Within the records below, find each line with the word "mathcal" and copy it out.
= = = = =
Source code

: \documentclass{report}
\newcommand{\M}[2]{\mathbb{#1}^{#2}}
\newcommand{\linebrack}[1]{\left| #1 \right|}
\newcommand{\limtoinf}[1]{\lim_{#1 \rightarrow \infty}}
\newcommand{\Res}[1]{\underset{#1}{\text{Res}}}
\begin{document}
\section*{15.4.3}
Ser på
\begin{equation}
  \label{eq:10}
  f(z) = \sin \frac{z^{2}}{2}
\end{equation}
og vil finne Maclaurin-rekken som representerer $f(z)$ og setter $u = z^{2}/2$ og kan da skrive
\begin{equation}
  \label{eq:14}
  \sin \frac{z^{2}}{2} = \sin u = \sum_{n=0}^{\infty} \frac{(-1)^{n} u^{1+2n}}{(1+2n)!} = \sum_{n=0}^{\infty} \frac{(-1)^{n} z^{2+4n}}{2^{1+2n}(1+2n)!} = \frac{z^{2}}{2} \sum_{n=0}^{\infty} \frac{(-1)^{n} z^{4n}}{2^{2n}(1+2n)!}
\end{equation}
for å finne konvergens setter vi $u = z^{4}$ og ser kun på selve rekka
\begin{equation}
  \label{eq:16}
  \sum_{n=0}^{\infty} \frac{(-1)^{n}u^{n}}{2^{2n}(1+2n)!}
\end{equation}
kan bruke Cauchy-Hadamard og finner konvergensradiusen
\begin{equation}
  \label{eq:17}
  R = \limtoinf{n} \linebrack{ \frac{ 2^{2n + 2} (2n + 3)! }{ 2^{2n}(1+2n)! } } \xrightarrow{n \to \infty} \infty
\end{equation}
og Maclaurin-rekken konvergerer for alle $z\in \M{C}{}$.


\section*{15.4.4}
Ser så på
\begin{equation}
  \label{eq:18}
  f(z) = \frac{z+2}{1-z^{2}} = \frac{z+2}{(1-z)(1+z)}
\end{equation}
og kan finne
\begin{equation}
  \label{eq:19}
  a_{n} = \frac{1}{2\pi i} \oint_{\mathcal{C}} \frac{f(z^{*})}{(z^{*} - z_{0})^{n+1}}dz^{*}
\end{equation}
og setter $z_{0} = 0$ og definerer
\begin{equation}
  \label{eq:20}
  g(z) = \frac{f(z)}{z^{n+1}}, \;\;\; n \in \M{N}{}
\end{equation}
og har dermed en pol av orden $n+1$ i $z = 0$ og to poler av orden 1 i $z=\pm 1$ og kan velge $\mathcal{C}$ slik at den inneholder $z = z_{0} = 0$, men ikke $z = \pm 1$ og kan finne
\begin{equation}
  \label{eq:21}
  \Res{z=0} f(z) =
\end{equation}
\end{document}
= = = = =
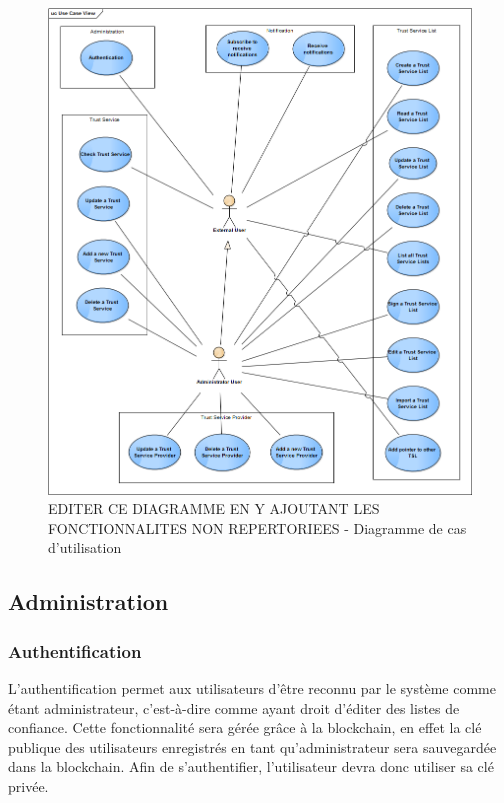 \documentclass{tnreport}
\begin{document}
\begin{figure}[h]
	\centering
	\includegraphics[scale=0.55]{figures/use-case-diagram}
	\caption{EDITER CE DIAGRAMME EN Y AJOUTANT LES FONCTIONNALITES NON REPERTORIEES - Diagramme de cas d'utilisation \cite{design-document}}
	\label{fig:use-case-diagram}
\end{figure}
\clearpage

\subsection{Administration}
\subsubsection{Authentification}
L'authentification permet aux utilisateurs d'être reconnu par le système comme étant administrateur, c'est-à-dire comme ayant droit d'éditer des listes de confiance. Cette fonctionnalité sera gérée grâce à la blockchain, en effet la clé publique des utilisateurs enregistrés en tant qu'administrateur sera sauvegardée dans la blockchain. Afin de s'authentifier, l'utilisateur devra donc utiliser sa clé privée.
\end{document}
= = = = =
Exercise answer:
  a_{n} = \frac{1}{2\pi i} \oint_{\mathcal{C}} \frac{f(z^{*})}{(z^{*} - z_{0})^{n+1}}dz^{*}
og har dermed en pol av orden $n+1$ i $z = 0$ og to poler av orden 1 i $z=\pm 1$ og kan velge $\mathcal{C}$ slik at den inneholder $z = z_{0} = 0$, men ikke $z = \pm 1$ og kan finne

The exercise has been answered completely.